Dr. Everett Gibson of NASA's Johnson Space Center (JSC), Houston, Planetary Sciences Branch; Dr. Haraldur Karlsson, formerly a National Research Council postdoctoral fellow at JSC; and scientists at the University of Chicago have analyzed drops of water extracted from several meteorites believed to have come from Mars and have concluded that the oxygen isotopes in the water were extraterrestrial.

"It's really a beautiful piece of scientific work to do this analysis," Gibson said. "We are extremely pleased with the results of this team effort." The results of the team's findings are being published in today's issue of the journal SCIENCE.

Photographs returned to Earth from the Mariner 9 and Viking spacecraft show features that suggest Mars once may have had a water-rich atmosphere and flowing water on its surface. Sometime in its history, however, most of the water apparently disappeared, leaving only minute amounts of vapor in the atmosphere.

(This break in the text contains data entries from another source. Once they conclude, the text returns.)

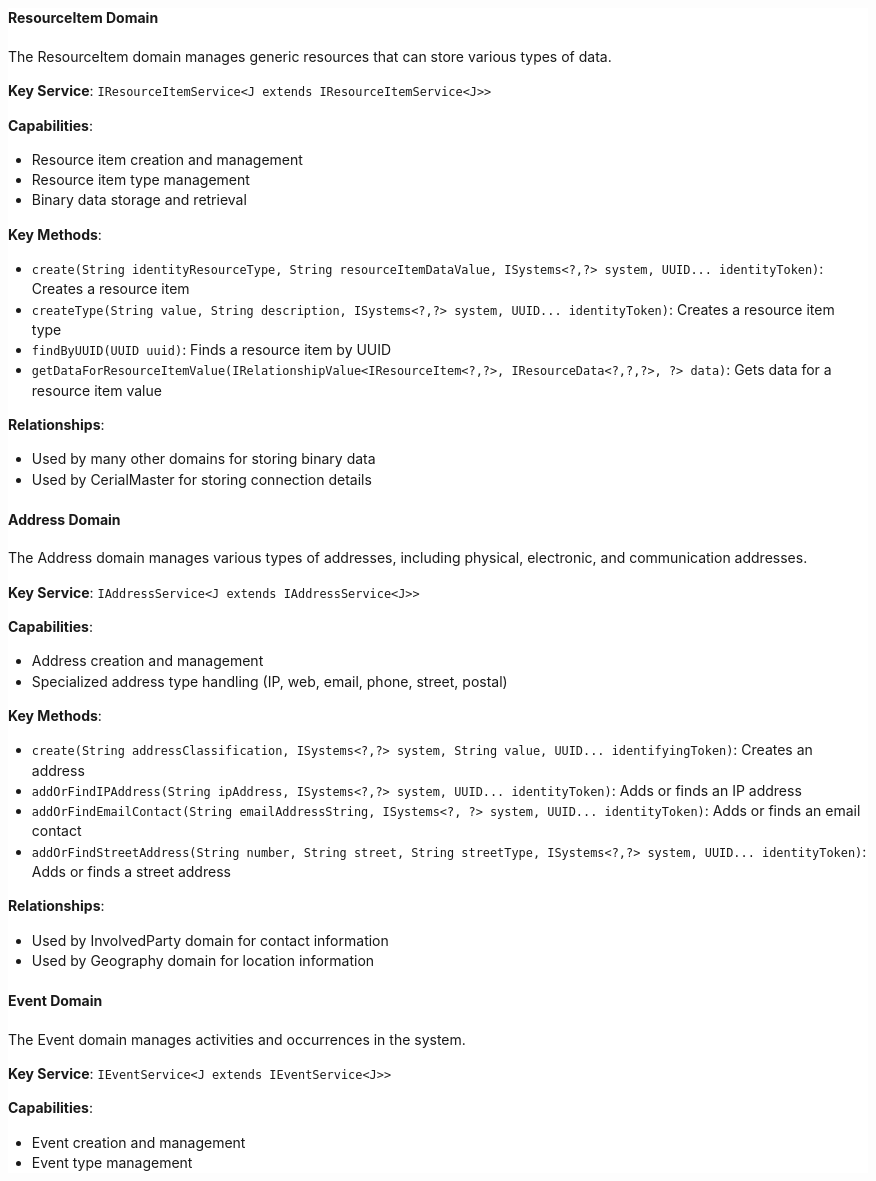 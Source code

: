 #### ResourceItem Domain

The ResourceItem domain manages generic resources that can store various types of data.

**Key Service**: `IResourceItemService<J extends IResourceItemService<J>>`

**Capabilities**:
- Resource item creation and management
- Resource item type management
- Binary data storage and retrieval

**Key Methods**:
- `create(String identityResourceType, String resourceItemDataValue, ISystems<?,?> system, UUID... identityToken)`: Creates a resource item
- `createType(String value, String description, ISystems<?,?> system, UUID... identityToken)`: Creates a resource item type
- `findByUUID(UUID uuid)`: Finds a resource item by UUID
- `getDataForResourceItemValue(IRelationshipValue<IResourceItem<?,?>, IResourceData<?,?,?>, ?> data)`: Gets data for a resource item value

**Relationships**:
- Used by many other domains for storing binary data
- Used by CerialMaster for storing connection details

#### Address Domain

The Address domain manages various types of addresses, including physical, electronic, and communication addresses.

**Key Service**: `IAddressService<J extends IAddressService<J>>`

**Capabilities**:
- Address creation and management
- Specialized address type handling (IP, web, email, phone, street, postal)

**Key Methods**:
- `create(String addressClassification, ISystems<?,?> system, String value, UUID... identifyingToken)`: Creates an address
- `addOrFindIPAddress(String ipAddress, ISystems<?,?> system, UUID... identityToken)`: Adds or finds an IP address
- `addOrFindEmailContact(String emailAddressString, ISystems<?, ?> system, UUID... identityToken)`: Adds or finds an email contact
- `addOrFindStreetAddress(String number, String street, String streetType, ISystems<?,?> system, UUID... identityToken)`: Adds or finds a street address

**Relationships**:
- Used by InvolvedParty domain for contact information
- Used by Geography domain for location information

#### Event Domain

The Event domain manages activities and occurrences in the system.

**Key Service**: `IEventService<J extends IEventService<J>>`

**Capabilities**:
- Event creation and management
- Event type management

Through the years, several meteorites have been collected on Earth that scientists have identified as Martian by comparing them to information gleaned by the Viking spacecraft. Six of these meteorites were used in the water extraction procedure.

Gibson said the meteorites were heated in steps in a small vacuum system at JSC to extract trace amounts of water. The water samples were hand-carried to the University of Chicago for analysis of oxygen isotopes. Although the water droplets were less than 1/64ths of an inch in diameter, it was enough to do the analysis.

The analysis determined that the oxygen isotopes in the water were different from the oxygen isotopes in the silicate portion of the meteorites. In other words, the water had a different parent source than the oxygen in the silicate minerals in the meteorites. That parent source could have been the Martian atmosphere, an ancient Martian ocean or even a comet that impacted the planet, Gibson said.

The lack of homogeneous oxygen isotopes on Mars supports the theory that Mars does not have plate tectonics. If such a process had been active on Mars, the oxygen isotopes would have been homogenized as they are on Earth.

Findings from the work completed by the team may answer some questions about the processes operating in the solar system, but the findings raise other questions -- what happened to the water on Mars and does Earth have the same destiny?

"These are large and difficult questions to comprehend," Gibson said, "but perhaps if we can trace the origins and alterations of planetary atmospheres and oceans, the evolution of our solar system may be better understood."

Besides Gibson and Karlsson, who is now in the Department of Geosciences at Texas Tech University, Lubock, team members included Robert N. Clayton and Toshiko K. Mayeda of the Department of Geophysical Sciences and the Enrico Fermi Institute at the University of Chicago.